## DIRECTIONS:
If a line in the listing carries the word "couplings", return a copy of that line.

## DATA TO EXAMINE:
=-=-=

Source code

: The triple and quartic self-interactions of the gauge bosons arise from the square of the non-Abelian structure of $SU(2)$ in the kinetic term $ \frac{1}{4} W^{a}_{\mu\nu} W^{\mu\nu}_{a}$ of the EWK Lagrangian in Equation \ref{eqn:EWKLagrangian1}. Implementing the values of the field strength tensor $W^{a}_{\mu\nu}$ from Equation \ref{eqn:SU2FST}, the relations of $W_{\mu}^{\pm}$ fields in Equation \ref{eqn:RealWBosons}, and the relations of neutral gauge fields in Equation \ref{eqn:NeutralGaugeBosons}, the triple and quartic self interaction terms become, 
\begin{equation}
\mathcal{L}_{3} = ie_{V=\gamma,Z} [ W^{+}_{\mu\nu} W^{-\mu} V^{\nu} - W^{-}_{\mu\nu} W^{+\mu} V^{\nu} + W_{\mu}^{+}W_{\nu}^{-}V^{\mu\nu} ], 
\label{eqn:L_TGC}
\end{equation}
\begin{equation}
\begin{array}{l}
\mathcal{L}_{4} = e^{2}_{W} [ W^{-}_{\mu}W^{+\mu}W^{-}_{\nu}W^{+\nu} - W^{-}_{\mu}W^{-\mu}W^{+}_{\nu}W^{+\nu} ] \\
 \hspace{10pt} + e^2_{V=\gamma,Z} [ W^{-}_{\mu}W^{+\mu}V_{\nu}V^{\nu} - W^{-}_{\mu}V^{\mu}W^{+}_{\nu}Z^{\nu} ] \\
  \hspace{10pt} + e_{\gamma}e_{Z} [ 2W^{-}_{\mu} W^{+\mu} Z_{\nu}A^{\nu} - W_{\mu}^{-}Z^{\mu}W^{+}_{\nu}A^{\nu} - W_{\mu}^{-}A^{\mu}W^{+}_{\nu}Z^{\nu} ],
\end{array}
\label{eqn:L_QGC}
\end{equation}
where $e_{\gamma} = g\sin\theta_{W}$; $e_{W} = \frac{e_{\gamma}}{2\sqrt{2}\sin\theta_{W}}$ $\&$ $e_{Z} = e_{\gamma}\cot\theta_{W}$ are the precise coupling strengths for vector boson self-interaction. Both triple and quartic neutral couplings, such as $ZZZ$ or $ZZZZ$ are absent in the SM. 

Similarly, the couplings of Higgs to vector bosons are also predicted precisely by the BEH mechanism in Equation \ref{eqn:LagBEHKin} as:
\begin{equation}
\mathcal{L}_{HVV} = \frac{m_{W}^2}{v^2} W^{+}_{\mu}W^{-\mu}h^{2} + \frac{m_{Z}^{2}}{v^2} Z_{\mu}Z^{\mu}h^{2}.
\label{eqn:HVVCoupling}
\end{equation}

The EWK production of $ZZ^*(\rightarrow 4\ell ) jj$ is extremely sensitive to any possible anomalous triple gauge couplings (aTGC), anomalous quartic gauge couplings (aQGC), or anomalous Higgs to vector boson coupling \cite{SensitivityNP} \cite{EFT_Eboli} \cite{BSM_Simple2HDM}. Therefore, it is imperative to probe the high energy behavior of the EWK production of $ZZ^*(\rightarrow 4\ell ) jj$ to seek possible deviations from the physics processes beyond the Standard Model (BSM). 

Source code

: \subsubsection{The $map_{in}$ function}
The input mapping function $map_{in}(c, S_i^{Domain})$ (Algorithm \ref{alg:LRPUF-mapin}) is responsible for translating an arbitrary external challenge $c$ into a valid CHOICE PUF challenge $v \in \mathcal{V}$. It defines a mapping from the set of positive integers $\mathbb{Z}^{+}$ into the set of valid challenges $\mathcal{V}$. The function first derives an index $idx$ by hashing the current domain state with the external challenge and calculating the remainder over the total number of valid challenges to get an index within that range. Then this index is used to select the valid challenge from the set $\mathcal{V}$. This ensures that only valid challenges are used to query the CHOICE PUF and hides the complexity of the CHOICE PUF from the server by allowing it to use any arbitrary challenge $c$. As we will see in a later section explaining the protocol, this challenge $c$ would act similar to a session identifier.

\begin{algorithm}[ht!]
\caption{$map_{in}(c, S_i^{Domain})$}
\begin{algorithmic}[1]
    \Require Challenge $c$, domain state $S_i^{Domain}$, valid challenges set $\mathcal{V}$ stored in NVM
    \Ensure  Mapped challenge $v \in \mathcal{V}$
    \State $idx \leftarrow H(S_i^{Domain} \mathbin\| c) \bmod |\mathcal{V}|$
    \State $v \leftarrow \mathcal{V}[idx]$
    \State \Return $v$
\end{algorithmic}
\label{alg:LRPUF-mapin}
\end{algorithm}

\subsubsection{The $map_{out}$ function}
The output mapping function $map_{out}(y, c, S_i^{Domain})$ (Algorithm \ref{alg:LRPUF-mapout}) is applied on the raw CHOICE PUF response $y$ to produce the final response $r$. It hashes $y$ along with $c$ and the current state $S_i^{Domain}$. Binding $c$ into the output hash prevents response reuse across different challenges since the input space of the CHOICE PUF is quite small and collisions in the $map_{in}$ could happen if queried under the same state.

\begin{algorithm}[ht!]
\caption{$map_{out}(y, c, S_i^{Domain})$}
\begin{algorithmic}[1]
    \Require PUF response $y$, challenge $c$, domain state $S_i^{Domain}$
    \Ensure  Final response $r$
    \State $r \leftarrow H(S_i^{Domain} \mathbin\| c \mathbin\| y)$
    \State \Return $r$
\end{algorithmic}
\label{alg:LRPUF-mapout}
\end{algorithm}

=-=-=

## TASK SOLUTION:
where $e_{\gamma} = g\sin\theta_{W}$; $e_{W} = \frac{e_{\gamma}}{2\sqrt{2}\sin\theta_{W}}$ $\&$ $e_{Z} = e_{\gamma}\cot\theta_{W}$ are the precise coupling strengths for vector boson self-interaction. Both triple and quartic neutral couplings, such as $ZZZ$ or $ZZZZ$ are absent in the SM. 
Similarly, the couplings of Higgs to vector bosons are also predicted precisely by the BEH mechanism in Equation \ref{eqn:LagBEHKin} as:
The EWK production of $ZZ^*(\rightarrow 4\ell ) jj$ is extremely sensitive to any possible anomalous triple gauge couplings (aTGC), anomalous quartic gauge couplings (aQGC), or anomalous Higgs to vector boson coupling \cite{SensitivityNP} \cite{EFT_Eboli} \cite{BSM_Simple2HDM}. Therefore, it is imperative to probe the high energy behavior of the EWK production of $ZZ^*(\rightarrow 4\ell ) jj$ to seek possible deviations from the physics processes beyond the Standard Model (BSM). 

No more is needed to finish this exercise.